# Thread: Calculating rate of voltage change through a circuit.

1. ## Calculating rate of voltage change through a circuit.

Here's the question:
Voltage across a circuit is given by Ohm's law, V=IR, where I=the current & R= resistance.
If we place two circuits with resistance R1 and R2 in parallel their combined resistance, R, is given as
$\displaystyle \frac{1}{R}=\frac{1}{R_1}+\frac{1}{R_2}$

Suppose the current is 2 amps and increasing at $\displaystyle 10^(-2)$ amp/sec and $\displaystyle R_1$ is 3 ohms and increasing at 0.5 ohm/sec, while $\displaystyle R_2$ is 5 ohms and decreasing at 0.1 ohm/sec.
Calculate the rate at which the voltage is changing.

This is what I've got:
Need to find $\displaystyle \frac{dV}{dt}$
Using the Chain Rule, I get this:
$\displaystyle \frac{dV}{dt}=I\frac{dR}{dt}+R\frac{dI}{dt}$
where
$\displaystyle R_1=3$ and $\displaystyle \frac{dR_1}{dt}=0.5$

$\displaystyle R_2=5$ and $\displaystyle \frac{dR_2}{dt}=-0.1$

$\displaystyle I=2$ and $\displaystyle \frac{dI}{dt}=0.01$

$\displaystyle \frac{1}{R}=\frac{1}{3}+\frac{1}{5} => R=\frac{15}{8}$

$\displaystyle \frac{1}{R}=\frac{1}{R_1}+\frac{1}{R_2} = \frac{R_1R_2}{R_1+R_2}$

Which all comes to:
$\displaystyle \frac{dV}{dt}=2\frac{dR}{dt}+\frac{15}{8}*\frac{1} {100}$

$\displaystyle \frac{dV}{dt}=2\frac{dR}{dt}+\frac{15}{800}$

and that's as far as I've got!

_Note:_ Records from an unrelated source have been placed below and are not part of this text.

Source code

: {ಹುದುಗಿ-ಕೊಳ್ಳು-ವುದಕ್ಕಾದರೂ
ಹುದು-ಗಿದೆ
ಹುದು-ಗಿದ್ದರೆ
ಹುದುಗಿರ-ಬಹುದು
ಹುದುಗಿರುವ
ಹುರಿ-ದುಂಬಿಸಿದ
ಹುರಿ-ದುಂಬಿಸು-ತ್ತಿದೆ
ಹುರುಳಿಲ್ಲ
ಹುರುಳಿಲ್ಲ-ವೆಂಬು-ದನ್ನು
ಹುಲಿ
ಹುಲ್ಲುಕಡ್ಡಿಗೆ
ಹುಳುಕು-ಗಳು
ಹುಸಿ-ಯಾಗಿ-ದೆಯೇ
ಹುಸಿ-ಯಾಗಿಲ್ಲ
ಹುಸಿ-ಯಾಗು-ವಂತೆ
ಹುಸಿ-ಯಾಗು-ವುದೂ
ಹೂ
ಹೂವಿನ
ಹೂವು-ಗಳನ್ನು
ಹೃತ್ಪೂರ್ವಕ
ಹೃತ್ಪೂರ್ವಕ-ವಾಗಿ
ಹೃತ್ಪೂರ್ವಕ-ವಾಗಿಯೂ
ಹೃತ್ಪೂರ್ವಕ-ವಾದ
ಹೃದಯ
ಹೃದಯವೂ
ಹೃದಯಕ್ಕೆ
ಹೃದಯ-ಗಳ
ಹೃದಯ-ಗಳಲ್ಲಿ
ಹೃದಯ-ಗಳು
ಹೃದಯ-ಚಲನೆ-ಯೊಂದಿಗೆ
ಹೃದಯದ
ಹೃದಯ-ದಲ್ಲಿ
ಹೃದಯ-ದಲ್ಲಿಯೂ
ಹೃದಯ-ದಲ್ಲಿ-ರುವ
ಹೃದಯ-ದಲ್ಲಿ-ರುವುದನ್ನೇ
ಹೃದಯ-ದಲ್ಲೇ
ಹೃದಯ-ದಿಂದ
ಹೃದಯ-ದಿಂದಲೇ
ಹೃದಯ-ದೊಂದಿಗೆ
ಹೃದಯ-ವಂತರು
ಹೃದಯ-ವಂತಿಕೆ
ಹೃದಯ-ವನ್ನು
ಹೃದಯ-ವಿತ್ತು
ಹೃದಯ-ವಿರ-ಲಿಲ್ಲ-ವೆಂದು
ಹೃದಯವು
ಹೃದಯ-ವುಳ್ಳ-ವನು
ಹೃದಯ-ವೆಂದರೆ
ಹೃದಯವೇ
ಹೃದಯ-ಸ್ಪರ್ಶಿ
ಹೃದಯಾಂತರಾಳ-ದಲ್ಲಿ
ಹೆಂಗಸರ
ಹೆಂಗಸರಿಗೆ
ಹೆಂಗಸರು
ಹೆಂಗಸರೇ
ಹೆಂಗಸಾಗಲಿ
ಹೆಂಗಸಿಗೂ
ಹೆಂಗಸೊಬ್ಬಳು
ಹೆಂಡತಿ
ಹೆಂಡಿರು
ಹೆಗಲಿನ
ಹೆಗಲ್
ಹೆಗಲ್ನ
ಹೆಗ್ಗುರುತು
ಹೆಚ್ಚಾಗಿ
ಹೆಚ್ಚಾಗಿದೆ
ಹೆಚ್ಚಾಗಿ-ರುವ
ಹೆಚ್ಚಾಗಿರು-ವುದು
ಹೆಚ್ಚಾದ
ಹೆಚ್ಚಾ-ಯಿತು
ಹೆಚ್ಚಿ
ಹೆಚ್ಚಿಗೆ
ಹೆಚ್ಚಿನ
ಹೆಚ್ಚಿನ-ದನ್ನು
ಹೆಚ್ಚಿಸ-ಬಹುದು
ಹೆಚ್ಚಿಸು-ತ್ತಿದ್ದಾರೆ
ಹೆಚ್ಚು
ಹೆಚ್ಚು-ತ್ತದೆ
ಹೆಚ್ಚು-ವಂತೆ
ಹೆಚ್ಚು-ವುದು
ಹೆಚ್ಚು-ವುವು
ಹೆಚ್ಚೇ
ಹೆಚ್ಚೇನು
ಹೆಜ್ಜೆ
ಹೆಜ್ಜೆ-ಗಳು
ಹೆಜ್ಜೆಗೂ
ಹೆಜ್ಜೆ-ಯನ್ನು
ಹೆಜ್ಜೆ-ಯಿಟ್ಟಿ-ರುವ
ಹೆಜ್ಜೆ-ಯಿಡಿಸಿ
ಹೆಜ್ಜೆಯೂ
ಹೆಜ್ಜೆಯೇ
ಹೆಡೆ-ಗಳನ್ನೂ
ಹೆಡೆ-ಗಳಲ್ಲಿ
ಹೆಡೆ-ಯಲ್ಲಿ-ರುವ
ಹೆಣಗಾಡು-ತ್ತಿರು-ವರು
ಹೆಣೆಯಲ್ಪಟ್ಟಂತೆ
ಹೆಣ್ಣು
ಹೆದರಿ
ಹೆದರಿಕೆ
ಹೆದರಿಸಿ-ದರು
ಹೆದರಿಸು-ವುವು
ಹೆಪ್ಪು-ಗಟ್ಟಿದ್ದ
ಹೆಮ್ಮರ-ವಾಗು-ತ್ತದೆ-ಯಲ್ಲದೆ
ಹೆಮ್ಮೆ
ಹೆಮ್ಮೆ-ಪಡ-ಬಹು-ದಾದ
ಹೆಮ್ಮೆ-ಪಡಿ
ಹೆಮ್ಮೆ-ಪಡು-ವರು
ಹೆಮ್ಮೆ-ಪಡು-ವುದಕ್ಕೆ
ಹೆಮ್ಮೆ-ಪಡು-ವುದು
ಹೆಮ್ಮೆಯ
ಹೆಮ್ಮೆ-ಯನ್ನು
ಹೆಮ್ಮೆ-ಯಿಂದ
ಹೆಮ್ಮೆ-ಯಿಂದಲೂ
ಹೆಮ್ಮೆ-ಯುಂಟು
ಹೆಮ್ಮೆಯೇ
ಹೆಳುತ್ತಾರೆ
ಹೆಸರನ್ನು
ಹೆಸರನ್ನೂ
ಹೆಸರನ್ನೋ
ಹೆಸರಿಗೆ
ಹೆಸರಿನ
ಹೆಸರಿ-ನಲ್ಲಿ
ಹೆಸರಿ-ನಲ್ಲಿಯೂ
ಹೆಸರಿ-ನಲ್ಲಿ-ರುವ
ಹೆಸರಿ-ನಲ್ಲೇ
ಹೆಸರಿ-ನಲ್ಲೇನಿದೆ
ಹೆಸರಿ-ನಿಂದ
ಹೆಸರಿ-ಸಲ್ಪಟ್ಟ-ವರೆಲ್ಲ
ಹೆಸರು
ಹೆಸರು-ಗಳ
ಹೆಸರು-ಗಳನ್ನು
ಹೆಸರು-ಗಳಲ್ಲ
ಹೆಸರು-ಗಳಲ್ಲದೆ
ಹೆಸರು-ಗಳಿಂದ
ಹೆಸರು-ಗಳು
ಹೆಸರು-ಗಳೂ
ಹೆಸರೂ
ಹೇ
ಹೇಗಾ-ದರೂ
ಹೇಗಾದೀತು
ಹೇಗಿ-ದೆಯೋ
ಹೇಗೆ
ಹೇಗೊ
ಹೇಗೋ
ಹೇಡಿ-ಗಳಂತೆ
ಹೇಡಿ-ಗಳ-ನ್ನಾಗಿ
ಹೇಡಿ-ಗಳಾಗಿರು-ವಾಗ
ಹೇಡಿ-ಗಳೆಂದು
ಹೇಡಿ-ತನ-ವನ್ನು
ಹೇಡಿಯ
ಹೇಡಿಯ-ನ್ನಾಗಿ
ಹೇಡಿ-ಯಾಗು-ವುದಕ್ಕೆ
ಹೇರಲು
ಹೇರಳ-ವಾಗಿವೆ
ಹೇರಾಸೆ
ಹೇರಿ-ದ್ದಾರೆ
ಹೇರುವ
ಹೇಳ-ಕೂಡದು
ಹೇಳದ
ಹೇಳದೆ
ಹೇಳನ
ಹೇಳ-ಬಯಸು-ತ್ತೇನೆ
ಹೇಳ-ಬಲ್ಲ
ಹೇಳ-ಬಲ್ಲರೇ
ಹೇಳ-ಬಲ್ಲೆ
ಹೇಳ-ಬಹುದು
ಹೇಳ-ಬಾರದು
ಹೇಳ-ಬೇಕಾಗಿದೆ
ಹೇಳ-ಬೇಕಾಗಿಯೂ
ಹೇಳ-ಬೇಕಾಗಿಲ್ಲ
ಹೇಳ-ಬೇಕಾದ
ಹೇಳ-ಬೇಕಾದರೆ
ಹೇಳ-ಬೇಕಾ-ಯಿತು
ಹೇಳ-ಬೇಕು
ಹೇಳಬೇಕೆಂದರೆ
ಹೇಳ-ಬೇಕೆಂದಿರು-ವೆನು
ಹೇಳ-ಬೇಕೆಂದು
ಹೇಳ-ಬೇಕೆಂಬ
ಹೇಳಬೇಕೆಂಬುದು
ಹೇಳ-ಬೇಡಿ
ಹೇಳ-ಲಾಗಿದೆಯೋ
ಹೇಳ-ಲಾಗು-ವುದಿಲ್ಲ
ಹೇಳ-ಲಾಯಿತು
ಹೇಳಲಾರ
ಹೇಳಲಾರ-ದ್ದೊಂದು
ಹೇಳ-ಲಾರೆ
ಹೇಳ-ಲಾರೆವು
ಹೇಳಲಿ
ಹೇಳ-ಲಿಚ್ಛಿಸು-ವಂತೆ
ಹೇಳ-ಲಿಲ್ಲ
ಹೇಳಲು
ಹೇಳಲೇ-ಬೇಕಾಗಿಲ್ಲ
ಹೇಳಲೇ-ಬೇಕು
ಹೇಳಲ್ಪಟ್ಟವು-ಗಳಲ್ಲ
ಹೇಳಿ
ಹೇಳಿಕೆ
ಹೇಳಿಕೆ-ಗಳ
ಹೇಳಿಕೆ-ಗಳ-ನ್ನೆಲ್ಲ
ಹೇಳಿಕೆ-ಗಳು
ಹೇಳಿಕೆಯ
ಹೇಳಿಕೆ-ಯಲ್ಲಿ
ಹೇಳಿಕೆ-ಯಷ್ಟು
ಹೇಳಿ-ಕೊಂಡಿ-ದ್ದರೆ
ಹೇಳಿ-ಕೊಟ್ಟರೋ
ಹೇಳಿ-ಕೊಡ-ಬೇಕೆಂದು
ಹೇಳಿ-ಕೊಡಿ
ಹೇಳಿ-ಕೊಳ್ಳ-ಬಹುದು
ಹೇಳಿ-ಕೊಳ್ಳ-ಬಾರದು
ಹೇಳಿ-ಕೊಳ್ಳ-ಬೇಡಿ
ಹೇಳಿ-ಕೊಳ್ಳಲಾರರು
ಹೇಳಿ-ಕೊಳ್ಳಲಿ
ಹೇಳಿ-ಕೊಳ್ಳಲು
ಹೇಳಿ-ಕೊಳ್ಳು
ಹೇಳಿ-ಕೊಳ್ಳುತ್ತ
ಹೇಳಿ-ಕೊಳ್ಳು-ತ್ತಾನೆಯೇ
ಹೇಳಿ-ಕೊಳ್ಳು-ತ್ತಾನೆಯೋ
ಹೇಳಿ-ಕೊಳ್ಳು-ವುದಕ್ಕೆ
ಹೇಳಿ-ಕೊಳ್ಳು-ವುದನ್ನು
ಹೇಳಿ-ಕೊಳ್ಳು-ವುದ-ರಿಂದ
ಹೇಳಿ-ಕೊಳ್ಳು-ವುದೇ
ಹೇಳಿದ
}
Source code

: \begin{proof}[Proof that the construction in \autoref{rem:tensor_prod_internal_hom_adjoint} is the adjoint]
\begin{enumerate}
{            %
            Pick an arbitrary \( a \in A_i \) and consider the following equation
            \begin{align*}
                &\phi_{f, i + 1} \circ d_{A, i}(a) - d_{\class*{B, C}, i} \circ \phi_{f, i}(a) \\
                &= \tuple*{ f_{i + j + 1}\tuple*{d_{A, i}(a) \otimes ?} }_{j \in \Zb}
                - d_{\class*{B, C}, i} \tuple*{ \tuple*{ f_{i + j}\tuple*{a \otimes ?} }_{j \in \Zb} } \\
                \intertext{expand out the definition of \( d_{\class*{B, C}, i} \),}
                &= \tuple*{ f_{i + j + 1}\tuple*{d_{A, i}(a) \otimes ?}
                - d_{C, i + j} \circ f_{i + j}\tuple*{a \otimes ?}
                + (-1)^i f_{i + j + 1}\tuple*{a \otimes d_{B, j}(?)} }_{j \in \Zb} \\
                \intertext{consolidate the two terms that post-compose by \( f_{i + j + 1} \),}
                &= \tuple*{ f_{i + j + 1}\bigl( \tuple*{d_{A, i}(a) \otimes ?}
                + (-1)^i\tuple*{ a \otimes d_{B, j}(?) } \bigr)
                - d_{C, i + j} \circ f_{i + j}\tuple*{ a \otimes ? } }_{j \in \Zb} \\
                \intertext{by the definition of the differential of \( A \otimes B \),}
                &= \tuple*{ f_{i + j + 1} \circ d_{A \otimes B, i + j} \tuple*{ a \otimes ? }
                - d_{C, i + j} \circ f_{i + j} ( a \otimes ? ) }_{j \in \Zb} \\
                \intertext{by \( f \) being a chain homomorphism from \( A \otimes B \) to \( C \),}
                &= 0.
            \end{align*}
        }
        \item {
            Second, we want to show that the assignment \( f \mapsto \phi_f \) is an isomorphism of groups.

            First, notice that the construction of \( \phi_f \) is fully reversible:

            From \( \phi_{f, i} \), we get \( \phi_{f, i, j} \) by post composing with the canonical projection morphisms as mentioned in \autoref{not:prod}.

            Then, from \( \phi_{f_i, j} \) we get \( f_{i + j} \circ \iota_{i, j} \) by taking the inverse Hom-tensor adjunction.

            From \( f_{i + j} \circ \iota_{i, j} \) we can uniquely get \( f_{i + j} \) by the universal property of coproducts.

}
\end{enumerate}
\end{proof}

How do I find the change in resistance? I've tried a few ways but none of them seem satisfactory. any ideas?

2. Since R depends on $\displaystyle R_1\text{ and }R_2$ which then depend on t, there are two parts to $\displaystyle \frac{dR}{dt}$:

$\displaystyle \frac{dR}{dt}=\frac{dR}{dR_1}\frac{dR_1}{dt}+\frac {dR}{dR_2}\frac{dR_2}{dt}$

The two expressions $\displaystyle \frac{dR}{dR_1}$ and $\displaystyle \frac{dR}{dR_2}$ are actually partial derivatives, by the way. You treat one resistance as a constant while taking the derivative with respect to the other.

- Hollywood

3. Thanks. I was thinking that might be the answer.
Is this correct:
$\displaystyle \frac{dR}{dR_1}=-\frac{R_2^2}{(R_1+R_2)^2}$
with $\displaystyle dR_2$ being the same.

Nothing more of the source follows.